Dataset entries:
= Beginning of Section =

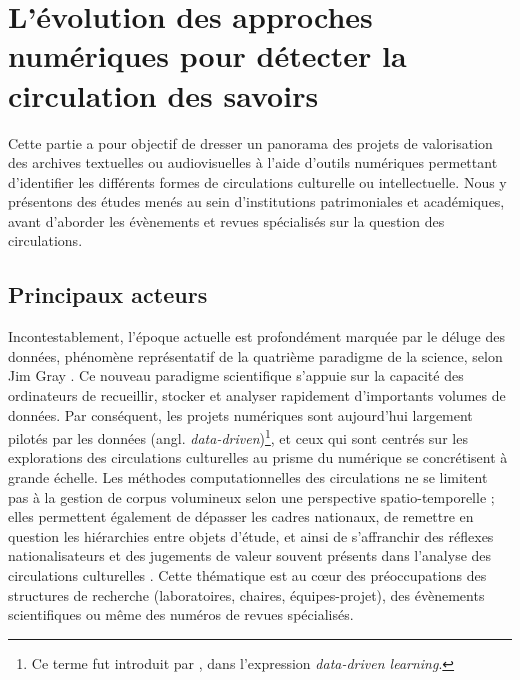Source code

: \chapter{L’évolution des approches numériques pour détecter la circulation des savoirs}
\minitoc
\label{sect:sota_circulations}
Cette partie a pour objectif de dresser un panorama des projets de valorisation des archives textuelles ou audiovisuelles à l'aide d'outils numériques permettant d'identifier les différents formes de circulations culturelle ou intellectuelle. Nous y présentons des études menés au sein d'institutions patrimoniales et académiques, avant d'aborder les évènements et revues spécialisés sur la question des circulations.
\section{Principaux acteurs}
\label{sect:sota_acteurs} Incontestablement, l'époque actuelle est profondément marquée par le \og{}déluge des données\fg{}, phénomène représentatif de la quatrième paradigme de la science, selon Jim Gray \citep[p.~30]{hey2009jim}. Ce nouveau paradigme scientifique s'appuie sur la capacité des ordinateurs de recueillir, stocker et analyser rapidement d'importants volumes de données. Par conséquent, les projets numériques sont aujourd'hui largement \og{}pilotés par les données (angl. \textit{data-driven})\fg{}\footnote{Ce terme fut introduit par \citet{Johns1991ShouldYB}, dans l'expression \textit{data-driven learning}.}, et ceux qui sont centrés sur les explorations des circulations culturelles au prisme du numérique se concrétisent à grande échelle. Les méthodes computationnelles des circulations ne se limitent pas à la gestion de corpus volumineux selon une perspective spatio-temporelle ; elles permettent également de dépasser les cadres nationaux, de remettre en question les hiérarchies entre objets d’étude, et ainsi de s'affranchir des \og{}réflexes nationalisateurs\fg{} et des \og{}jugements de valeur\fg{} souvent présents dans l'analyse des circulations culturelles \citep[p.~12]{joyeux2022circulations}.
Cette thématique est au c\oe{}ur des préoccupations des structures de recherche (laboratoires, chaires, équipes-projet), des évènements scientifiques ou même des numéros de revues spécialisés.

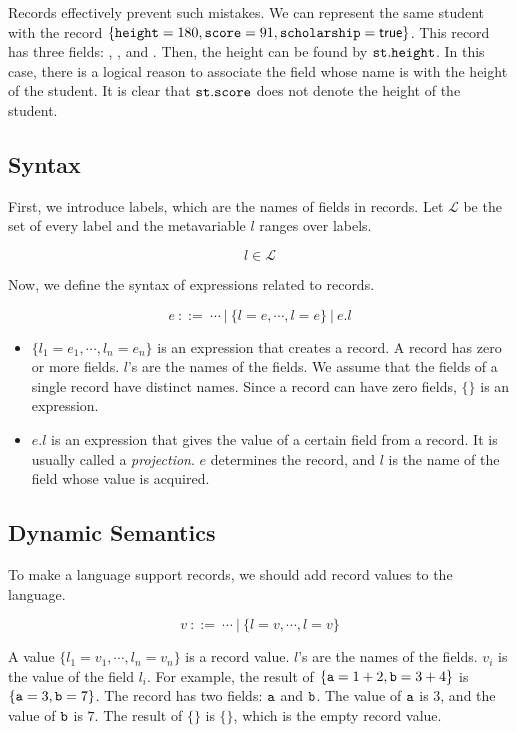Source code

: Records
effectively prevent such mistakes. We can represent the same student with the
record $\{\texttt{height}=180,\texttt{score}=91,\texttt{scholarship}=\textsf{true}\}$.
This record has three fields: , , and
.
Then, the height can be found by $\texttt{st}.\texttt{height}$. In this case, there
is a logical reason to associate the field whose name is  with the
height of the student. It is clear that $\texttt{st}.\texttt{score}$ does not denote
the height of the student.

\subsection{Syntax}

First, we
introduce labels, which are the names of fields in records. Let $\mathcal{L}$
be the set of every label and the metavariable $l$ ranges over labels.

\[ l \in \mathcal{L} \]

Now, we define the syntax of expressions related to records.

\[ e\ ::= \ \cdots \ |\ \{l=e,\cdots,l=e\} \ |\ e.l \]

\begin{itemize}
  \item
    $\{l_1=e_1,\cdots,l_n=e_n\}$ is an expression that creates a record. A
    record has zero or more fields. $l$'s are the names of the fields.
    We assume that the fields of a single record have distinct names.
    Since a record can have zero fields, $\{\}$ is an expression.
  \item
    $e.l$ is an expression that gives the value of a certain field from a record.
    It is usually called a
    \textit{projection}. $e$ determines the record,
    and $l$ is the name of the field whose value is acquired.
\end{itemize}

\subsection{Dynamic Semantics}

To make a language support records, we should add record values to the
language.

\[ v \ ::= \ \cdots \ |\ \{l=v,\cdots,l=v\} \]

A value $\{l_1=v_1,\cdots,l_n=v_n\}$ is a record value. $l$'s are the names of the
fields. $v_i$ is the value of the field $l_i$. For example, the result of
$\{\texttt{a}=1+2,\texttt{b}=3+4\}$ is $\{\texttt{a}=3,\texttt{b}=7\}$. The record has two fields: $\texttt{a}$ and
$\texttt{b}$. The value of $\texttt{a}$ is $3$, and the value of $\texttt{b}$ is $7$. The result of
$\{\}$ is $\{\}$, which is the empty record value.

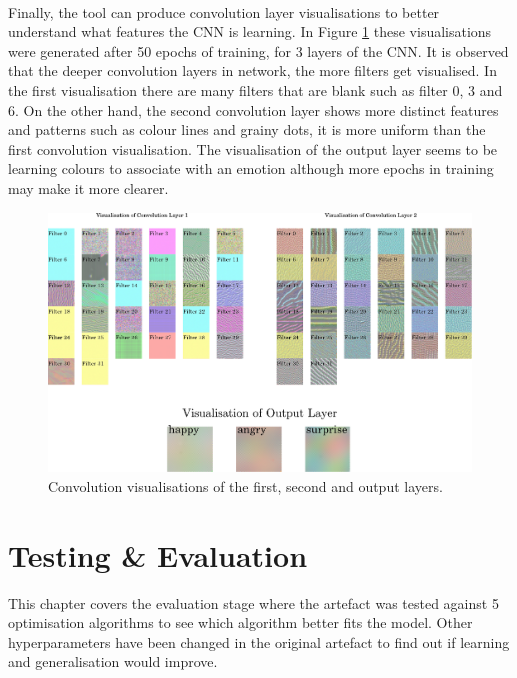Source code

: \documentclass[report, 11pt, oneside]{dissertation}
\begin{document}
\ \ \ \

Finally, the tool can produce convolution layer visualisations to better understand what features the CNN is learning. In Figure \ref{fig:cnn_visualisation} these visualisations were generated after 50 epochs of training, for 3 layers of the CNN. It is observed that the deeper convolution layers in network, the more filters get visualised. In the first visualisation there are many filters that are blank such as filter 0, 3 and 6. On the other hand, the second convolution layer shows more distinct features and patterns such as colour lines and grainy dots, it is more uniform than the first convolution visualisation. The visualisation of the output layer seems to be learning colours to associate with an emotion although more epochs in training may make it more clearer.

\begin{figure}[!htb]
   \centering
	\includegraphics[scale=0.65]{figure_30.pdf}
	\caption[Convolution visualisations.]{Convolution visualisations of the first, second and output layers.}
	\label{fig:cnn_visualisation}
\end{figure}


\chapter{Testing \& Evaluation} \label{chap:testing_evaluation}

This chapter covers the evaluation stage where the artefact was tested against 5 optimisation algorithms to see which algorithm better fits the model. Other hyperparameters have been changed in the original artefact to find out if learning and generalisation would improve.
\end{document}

= End of Section =
= Beginning of Section =

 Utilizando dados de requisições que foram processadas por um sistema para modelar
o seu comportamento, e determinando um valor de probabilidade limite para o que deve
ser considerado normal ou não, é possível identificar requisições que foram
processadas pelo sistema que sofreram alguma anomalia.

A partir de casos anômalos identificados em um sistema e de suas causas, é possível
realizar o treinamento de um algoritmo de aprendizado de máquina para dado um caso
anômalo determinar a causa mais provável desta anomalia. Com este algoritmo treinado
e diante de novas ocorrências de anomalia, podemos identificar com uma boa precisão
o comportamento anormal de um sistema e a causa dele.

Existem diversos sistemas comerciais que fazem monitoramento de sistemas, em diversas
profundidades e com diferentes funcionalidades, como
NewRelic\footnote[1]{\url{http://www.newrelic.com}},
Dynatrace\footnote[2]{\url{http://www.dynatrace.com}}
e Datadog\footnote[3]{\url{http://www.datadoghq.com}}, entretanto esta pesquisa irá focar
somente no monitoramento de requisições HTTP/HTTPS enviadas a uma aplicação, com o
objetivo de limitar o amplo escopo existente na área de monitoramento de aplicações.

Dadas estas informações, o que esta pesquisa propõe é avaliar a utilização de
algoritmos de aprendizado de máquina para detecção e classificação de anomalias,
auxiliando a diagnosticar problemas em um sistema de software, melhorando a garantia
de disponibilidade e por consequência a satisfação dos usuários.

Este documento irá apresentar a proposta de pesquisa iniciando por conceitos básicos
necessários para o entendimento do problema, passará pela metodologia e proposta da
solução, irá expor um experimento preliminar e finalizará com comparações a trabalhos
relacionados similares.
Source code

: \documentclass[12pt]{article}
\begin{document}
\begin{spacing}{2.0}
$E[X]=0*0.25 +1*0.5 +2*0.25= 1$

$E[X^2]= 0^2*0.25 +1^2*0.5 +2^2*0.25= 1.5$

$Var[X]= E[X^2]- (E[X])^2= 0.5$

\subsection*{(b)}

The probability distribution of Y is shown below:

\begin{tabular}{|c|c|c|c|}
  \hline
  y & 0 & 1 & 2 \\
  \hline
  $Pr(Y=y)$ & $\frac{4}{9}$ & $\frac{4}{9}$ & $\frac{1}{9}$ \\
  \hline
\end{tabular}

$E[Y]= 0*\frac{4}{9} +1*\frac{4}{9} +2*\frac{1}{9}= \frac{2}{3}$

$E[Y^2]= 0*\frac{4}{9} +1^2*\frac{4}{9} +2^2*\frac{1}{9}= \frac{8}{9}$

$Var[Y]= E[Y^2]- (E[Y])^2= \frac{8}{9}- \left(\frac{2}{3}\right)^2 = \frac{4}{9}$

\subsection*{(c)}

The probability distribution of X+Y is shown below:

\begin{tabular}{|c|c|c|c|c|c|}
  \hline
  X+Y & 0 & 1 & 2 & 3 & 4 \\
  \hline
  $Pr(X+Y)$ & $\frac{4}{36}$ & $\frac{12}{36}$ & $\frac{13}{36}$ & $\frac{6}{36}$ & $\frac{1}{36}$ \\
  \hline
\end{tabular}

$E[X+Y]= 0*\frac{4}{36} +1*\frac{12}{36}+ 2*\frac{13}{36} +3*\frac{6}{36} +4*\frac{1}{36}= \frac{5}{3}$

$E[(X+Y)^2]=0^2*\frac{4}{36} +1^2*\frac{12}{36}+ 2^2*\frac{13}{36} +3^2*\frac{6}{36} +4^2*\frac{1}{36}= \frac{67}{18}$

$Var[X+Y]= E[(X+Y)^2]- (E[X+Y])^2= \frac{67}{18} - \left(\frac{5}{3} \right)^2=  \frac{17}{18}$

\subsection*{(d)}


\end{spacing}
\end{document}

= End of Section =

Work task: Looking at the records above, return exactly the lines from the line with "Este documento irá" to the line with "0^2*0.25 +1^2*0.5 +2^2*0.25= 1.5$", both ends included.

Finished exercise:
Este documento irá apresentar a proposta de pesquisa iniciando por conceitos básicos
necessários para o entendimento do problema, passará pela metodologia e proposta da
solução, irá expor um experimento preliminar e finalizará com comparações a trabalhos
relacionados similares.
Source code

: \documentclass[12pt]{article}
\begin{document}
\begin{spacing}{2.0}
$E[X]=0*0.25 +1*0.5 +2*0.25= 1$

$E[X^2]= 0^2*0.25 +1^2*0.5 +2^2*0.25= 1.5$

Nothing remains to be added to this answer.